Records from a data collection:

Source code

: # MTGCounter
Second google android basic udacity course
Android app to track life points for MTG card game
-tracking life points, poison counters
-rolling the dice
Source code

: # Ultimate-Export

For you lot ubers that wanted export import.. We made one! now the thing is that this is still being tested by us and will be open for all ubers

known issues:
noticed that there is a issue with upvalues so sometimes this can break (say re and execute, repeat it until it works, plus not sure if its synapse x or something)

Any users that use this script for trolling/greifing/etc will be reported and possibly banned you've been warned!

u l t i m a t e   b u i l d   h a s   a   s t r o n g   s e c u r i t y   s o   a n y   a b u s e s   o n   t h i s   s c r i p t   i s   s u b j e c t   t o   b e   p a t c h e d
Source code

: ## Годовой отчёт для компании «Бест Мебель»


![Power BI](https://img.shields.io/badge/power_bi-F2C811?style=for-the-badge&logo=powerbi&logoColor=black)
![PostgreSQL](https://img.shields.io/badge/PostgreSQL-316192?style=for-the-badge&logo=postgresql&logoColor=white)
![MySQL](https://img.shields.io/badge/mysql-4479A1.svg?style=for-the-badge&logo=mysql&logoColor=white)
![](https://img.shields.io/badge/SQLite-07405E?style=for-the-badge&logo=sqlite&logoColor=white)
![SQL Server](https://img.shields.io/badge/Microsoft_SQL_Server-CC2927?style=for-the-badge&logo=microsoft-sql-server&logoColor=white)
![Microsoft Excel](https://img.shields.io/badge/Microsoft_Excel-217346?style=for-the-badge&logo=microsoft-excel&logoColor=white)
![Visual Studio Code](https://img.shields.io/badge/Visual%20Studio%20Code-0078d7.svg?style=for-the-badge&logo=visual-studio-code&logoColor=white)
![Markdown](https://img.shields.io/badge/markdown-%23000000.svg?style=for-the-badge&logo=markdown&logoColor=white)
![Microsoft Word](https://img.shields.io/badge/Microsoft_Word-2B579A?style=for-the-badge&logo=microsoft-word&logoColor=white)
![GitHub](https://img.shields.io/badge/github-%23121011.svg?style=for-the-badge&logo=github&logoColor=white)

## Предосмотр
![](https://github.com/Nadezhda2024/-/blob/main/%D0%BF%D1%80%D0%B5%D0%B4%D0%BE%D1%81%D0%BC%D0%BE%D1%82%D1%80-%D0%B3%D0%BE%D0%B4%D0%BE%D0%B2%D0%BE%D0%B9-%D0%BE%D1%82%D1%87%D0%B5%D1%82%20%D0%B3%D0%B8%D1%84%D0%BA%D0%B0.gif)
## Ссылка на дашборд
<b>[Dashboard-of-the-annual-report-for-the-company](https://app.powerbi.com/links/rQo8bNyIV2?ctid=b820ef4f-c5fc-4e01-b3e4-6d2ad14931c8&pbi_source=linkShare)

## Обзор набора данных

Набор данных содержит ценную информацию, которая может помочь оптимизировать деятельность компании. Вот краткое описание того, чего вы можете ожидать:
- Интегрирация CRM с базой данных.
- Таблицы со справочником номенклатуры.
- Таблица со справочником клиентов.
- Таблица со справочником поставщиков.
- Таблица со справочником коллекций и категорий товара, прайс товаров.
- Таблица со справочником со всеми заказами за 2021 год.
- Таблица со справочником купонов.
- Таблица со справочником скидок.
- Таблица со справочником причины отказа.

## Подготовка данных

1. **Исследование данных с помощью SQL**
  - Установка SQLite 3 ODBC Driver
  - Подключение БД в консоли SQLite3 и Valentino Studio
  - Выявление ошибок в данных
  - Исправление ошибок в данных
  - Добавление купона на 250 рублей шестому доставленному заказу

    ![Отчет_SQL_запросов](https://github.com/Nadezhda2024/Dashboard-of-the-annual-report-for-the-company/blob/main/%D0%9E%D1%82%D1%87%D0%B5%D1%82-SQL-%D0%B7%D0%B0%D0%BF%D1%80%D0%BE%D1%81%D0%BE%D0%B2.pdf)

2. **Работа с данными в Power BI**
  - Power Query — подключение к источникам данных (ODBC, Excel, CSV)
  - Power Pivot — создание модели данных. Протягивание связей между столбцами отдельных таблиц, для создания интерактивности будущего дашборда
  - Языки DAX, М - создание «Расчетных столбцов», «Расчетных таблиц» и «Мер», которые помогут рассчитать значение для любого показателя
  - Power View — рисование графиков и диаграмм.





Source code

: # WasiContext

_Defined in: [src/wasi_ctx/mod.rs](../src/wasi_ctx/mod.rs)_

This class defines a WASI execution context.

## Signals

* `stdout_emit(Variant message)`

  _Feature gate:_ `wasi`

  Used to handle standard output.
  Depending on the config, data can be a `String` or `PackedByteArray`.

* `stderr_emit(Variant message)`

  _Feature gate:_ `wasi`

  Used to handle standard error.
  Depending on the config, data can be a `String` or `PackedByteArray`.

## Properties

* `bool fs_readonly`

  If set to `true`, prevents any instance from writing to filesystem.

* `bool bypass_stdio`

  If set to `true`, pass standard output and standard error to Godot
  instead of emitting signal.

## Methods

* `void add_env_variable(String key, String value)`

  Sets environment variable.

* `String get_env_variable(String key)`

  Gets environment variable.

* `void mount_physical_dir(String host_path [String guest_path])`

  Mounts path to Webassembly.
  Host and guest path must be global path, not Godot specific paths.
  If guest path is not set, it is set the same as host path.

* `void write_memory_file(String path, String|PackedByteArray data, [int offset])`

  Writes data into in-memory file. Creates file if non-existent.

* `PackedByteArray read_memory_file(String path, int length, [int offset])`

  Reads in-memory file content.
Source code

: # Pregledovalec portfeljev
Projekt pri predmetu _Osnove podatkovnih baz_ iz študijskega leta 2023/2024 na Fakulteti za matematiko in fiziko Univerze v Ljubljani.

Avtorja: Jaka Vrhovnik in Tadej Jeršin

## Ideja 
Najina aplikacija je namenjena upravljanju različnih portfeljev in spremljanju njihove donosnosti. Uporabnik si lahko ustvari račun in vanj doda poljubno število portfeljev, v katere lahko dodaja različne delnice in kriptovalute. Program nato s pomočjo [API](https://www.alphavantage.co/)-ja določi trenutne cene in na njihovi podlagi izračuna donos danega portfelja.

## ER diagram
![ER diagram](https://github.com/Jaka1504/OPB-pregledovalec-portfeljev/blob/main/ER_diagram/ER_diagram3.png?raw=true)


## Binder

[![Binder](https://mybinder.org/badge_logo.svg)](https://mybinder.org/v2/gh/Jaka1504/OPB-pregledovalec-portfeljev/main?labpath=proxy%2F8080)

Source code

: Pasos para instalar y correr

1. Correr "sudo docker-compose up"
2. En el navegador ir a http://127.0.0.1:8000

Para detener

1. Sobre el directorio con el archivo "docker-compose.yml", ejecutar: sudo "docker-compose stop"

→ **Task to complete**:
Filter the entries above down to the lines that hold the word "will", and copy those lines.

→ **Reply to the exercise**:
For you lot ubers that wanted export import.. We made one! now the thing is that this is still being tested by us and will be open for all ubers
Any users that use this script for trolling/greifing/etc will be reported and possibly banned you've been warned!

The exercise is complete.